PROBLEM TO WORK ON:
Show only those lines of the entries where the string "diversity" is found.

* * * * * * * * *

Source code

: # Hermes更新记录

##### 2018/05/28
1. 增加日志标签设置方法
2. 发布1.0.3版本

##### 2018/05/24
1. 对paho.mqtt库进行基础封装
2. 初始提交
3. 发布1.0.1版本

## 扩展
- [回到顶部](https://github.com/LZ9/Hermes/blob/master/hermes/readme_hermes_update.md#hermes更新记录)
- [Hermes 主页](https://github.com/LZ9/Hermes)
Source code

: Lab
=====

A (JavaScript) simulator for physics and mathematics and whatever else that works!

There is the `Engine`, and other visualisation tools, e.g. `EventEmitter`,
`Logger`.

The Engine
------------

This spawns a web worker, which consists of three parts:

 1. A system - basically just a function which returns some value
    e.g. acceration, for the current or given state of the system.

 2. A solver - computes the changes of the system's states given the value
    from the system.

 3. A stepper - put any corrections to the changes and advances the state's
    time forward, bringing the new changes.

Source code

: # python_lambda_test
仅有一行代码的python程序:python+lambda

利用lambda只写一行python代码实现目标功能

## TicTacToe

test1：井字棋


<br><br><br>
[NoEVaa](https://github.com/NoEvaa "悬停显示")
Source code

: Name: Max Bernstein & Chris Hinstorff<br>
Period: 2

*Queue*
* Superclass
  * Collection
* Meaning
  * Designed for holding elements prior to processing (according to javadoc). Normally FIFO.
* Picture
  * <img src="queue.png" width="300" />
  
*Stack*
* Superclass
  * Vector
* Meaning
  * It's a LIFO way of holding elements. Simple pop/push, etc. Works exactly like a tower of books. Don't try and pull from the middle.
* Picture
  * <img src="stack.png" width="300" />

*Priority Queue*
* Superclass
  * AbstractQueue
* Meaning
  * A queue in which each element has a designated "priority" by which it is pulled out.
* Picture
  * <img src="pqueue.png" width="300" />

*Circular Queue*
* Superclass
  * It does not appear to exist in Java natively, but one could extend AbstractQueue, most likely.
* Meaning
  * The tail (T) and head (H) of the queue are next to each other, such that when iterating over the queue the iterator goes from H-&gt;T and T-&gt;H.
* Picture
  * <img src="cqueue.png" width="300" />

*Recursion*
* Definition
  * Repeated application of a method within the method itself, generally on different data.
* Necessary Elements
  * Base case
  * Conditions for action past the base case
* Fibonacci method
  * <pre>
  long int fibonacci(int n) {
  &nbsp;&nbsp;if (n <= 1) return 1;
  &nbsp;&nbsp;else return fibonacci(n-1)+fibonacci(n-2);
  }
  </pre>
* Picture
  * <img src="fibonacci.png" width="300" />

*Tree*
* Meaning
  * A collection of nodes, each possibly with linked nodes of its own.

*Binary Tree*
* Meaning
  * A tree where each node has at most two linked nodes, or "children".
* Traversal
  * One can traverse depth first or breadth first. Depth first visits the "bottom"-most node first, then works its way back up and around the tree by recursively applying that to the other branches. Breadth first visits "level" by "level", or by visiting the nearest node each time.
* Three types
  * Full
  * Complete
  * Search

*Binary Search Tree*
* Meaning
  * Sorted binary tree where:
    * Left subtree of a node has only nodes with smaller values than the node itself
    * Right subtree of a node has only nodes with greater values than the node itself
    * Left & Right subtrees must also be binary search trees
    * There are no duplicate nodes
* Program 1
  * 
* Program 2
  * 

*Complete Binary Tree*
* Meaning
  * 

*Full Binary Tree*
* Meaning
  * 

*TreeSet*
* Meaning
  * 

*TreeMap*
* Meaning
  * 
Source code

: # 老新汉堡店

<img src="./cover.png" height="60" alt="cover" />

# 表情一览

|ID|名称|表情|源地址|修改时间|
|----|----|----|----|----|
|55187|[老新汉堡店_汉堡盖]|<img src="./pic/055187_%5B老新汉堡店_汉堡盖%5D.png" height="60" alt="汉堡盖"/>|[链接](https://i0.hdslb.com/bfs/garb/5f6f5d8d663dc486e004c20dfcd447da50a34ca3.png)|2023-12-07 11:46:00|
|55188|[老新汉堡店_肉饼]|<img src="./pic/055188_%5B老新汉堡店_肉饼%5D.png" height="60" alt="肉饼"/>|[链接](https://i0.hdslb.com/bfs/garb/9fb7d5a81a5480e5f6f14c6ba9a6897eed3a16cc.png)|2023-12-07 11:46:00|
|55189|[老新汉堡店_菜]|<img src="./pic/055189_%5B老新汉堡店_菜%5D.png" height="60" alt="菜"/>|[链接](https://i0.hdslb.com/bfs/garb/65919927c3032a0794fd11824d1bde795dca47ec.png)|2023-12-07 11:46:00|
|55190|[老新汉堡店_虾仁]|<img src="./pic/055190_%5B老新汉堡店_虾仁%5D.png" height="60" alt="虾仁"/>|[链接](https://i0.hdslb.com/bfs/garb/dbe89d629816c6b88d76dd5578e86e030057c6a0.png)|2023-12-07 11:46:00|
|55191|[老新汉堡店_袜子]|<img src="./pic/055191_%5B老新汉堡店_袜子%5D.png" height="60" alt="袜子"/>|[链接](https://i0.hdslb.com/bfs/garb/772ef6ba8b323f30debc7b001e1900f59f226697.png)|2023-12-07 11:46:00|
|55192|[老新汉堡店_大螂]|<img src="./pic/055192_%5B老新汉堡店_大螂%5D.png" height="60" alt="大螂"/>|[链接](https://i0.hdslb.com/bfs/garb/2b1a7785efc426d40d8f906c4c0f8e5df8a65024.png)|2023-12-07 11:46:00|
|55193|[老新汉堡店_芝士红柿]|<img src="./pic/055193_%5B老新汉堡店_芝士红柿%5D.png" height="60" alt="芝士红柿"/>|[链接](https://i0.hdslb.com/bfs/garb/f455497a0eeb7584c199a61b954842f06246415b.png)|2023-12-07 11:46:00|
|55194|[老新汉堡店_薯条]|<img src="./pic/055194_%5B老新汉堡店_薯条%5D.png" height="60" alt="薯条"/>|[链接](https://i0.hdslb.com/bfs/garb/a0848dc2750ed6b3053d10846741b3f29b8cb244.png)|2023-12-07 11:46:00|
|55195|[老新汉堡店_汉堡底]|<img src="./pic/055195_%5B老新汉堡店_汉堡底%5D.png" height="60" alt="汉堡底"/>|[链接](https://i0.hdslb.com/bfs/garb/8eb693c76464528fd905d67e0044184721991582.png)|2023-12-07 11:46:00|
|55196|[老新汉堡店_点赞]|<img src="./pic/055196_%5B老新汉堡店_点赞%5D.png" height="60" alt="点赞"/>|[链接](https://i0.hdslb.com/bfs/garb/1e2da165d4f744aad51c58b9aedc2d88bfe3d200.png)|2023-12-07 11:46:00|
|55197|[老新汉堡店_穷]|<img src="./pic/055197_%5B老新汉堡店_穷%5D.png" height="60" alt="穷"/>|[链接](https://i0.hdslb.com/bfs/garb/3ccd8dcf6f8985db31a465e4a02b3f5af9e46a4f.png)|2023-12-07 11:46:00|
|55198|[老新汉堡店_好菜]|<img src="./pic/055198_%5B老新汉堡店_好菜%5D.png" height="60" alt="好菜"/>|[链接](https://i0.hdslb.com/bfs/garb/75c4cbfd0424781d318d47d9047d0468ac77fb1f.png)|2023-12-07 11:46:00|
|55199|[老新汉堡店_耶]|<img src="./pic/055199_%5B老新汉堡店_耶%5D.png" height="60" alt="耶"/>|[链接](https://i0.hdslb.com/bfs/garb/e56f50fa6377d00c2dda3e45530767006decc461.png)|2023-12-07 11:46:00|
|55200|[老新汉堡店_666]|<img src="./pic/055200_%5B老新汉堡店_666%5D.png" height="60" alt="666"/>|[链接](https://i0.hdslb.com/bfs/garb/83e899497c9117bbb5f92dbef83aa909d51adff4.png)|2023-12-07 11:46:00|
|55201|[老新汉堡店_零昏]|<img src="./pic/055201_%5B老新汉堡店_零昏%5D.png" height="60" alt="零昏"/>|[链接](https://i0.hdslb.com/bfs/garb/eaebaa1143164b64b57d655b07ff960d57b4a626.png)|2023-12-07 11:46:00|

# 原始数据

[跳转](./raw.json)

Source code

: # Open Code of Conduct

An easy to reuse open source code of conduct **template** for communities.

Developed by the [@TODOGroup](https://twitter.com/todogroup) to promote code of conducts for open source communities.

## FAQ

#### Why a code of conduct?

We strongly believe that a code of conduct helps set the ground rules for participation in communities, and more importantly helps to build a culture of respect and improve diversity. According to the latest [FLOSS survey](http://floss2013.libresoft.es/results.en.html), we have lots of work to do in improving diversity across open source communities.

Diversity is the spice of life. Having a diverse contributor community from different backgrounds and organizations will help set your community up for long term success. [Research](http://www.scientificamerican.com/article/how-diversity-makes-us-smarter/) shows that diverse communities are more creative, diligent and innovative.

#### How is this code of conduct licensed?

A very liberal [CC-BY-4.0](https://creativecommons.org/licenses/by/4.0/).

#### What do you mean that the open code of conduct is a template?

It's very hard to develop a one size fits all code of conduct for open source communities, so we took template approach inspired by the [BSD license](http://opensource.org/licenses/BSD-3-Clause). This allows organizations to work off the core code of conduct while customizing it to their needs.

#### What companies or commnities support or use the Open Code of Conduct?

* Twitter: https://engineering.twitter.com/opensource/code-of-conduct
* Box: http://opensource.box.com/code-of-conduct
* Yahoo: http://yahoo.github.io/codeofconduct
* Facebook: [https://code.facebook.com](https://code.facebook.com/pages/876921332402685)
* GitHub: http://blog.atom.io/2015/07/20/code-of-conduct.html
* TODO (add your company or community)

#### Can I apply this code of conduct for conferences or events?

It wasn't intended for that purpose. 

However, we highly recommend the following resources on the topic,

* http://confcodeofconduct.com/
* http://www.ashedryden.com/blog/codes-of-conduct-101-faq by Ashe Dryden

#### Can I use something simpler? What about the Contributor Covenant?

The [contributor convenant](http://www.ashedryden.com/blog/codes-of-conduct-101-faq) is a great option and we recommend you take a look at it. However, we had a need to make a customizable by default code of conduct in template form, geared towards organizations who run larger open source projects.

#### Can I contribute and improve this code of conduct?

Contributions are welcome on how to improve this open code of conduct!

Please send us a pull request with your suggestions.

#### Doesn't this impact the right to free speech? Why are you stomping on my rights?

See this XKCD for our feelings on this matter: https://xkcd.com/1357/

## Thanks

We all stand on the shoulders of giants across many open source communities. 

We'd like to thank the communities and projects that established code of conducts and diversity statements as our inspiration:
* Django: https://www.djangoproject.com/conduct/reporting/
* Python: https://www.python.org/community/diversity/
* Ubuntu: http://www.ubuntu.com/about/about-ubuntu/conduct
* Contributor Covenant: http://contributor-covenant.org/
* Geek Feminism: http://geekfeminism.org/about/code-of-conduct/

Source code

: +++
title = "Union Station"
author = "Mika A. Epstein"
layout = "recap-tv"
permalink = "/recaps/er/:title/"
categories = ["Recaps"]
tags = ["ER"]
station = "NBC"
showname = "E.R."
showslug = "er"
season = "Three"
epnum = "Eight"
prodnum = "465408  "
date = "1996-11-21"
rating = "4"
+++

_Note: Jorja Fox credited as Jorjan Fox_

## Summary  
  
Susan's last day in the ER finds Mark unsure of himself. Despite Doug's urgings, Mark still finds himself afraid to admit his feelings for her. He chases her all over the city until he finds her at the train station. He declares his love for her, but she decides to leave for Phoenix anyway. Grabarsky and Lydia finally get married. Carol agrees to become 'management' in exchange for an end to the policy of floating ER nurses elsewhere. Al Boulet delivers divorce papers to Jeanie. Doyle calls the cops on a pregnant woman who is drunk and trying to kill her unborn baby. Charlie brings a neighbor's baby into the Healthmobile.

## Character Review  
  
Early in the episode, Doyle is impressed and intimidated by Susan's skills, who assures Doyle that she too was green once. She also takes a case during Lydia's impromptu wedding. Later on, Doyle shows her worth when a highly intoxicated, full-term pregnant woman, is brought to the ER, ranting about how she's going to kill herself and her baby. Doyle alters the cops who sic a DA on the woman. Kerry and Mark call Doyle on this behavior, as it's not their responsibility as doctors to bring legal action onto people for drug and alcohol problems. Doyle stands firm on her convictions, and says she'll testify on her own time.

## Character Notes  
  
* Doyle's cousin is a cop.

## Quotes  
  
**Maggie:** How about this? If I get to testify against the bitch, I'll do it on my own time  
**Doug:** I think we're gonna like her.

* * * * * * * * *

WRITTEN REPLY:
We strongly believe that a code of conduct helps set the ground rules for participation in communities, and more importantly helps to build a culture of respect and improve diversity. According to the latest [FLOSS survey](http://floss2013.libresoft.es/results.en.html), we have lots of work to do in improving diversity across open source communities.
Diversity is the spice of life. Having a diverse contributor community from different backgrounds and organizations will help set your community up for long term success. [Research](http://www.scientificamerican.com/article/how-diversity-makes-us-smarter/) shows that diverse communities are more creative, diligent and innovative.
We'd like to thank the communities and projects that established code of conducts and diversity statements as our inspiration:
* Python: https://www.python.org/community/diversity/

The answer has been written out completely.